◆ Prompt
Omit the images. Restate all of the records word for word.

**********

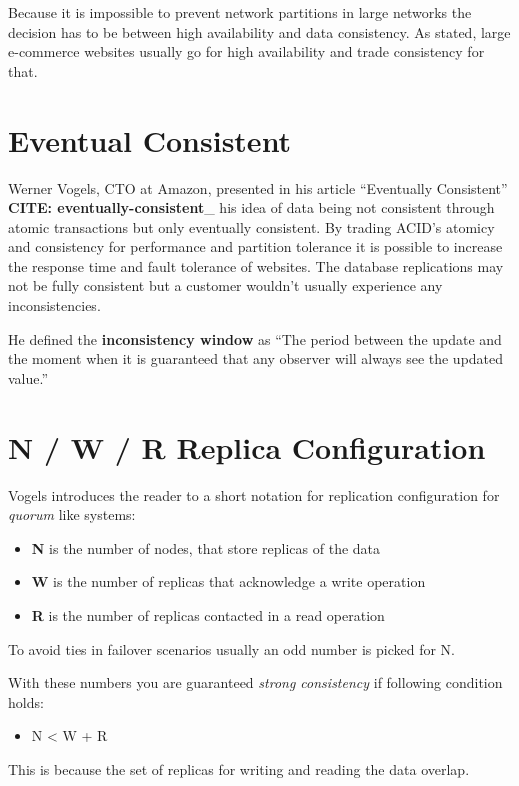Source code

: Because it is impossible to prevent network partitions in large
networks the decision has to be between high availability and data
consistency. As stated, large e-commerce websites usually go for
high availability and trade consistency for that.

\section{Eventual Consistent}

Werner Vogels, CTO at Amazon, presented in his article
``Eventually Consistent'' \textbf{CITE: eventually-consistent}\_
his idea of data being not consistent through atomic transactions
but only eventually consistent. By trading ACID's atomicy and
consistency for performance and partition tolerance it is possible
to increase the response time and fault tolerance of websites. The
database replications may not be fully consistent but a customer
wouldn't usually experience any inconsistencies.

He defined the \textbf{inconsistency window} as
``The period between the update and the moment when it is guaranteed that any observer will always see the updated value.''

\section{N / W / R Replica Configuration}

Vogels introduces the reader to a short notation for replication
configuration for \emph{quorum} like systems:

\begin{itemize}
\item
  \textbf{N} is the number of nodes, that store replicas of the data
\item
  \textbf{W} is the number of replicas that acknowledge a write
  operation
\item
  \textbf{R} is the number of replicas contacted in a read operation
\end{itemize}
To avoid ties in failover scenarios usually an odd number is picked
for N.

With these numbers you are guaranteed \emph{strong consistency} if
following condition holds:

\begin{itemize}
\item
  N \textless{} W + R
\end{itemize}
This is because the set of replicas for writing and reading the
data overlap.

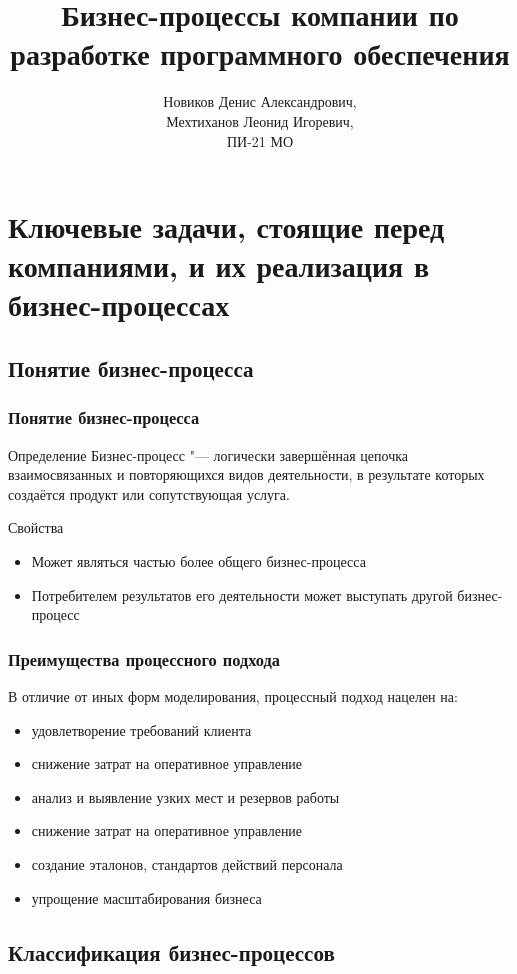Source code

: \documentclass{../industrial-development}
\title{Бизнес-процессы компании по разработке программного обеспечения}
\author{Новиков Денис Александрович, \\Мехтиханов Леонид Игоревич, \\ПИ-21 МО}
\date{}
\begin{document}
\begin{frame}
  \titlepage
\end{frame}


\section{Ключевые задачи, стоящие перед компаниями, и их реализация в бизнес-процессах}

\subsection{Понятие бизнес-процесса}


\begin{frame} \frametitle{Понятие бизнес-процесса}
	\begin{block}{Определение}
		\alert{Бизнес-процесс} "--- логически завершённая цепочка взаимосвязанных и повторяющихся видов деятельности, в результате которых создаётся продукт или сопутствующая услуга.
	\end{block}
	\begin{block}{Свойства}
		\begin{itemize}
			\item Может являться частью более общего бизнес-процесса
			\item Потребителем результатов его деятельности может выступать другой бизнес-процесс
		\end{itemize}
	\end{block}
\end{frame}
\lecturenotes


\begin{frame} \frametitle{Преимущества процессного подхода}
	В отличие от иных форм моделирования, процессный подход нацелен на:
	\begin{itemize}
		\item удовлетворение требований клиента
		\item снижение затрат на оперативное управление
		\item анализ и выявление узких мест и резервов работы
		\item снижение затрат на оперативное управление
		\item создание эталонов, стандартов действий персонала
		\item упрощение масштабирования бизнеса
	\end{itemize}
\end{frame}
\lecturenotes


\subsection{Классификация бизнес-процессов}
\end{document}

**********

◆ Exercise result
Source code

: Because it is impossible to prevent network partitions in large
networks the decision has to be between high availability and data
consistency. As stated, large e-commerce websites usually go for
high availability and trade consistency for that.

\section{Eventual Consistent}

Werner Vogels, CTO at Amazon, presented in his article
``Eventually Consistent'' \textbf{CITE: eventually-consistent}\_
his idea of data being not consistent through atomic transactions
but only eventually consistent. By trading ACID's atomicy and
consistency for performance and partition tolerance it is possible
to increase the response time and fault tolerance of websites. The
database replications may not be fully consistent but a customer
wouldn't usually experience any inconsistencies.

He defined the \textbf{inconsistency window} as
``The period between the update and the moment when it is guaranteed that any observer will always see the updated value.''

\section{N / W / R Replica Configuration}

Vogels introduces the reader to a short notation for replication
configuration for \emph{quorum} like systems:

\begin{itemize}
\item
  \textbf{N} is the number of nodes, that store replicas of the data
\item
  \textbf{W} is the number of replicas that acknowledge a write
  operation
\item
  \textbf{R} is the number of replicas contacted in a read operation
\end{itemize}
To avoid ties in failover scenarios usually an odd number is picked
for N.

With these numbers you are guaranteed \emph{strong consistency} if
following condition holds:

\begin{itemize}
\item
  N \textless{} W + R
\end{itemize}
This is because the set of replicas for writing and reading the
data overlap.

Source code

: \documentclass{../industrial-development}
\title{Бизнес-процессы компании по разработке программного обеспечения}
\author{Новиков Денис Александрович, \\Мехтиханов Леонид Игоревич, \\ПИ-21 МО}
\date{}
\begin{document}
\begin{frame}
  \titlepage
\end{frame}


\section{Ключевые задачи, стоящие перед компаниями, и их реализация в бизнес-процессах}

\subsection{Понятие бизнес-процесса}


\begin{frame} \frametitle{Понятие бизнес-процесса}
	\begin{block}{Определение}
		\alert{Бизнес-процесс} "--- логически завершённая цепочка взаимосвязанных и повторяющихся видов деятельности, в результате которых создаётся продукт или сопутствующая услуга.
	\end{block}
	\begin{block}{Свойства}
		\begin{itemize}
			\item Может являться частью более общего бизнес-процесса
			\item Потребителем результатов его деятельности может выступать другой бизнес-процесс
		\end{itemize}
	\end{block}
\end{frame}
\lecturenotes


\begin{frame} \frametitle{Преимущества процессного подхода}
	В отличие от иных форм моделирования, процессный подход нацелен на:
	\begin{itemize}
		\item удовлетворение требований клиента
		\item снижение затрат на оперативное управление
		\item анализ и выявление узких мест и резервов работы
		\item снижение затрат на оперативное управление
		\item создание эталонов, стандартов действий персонала
		\item упрощение масштабирования бизнеса
	\end{itemize}
\end{frame}
\lecturenotes


\subsection{Классификация бизнес-процессов}
\end{document}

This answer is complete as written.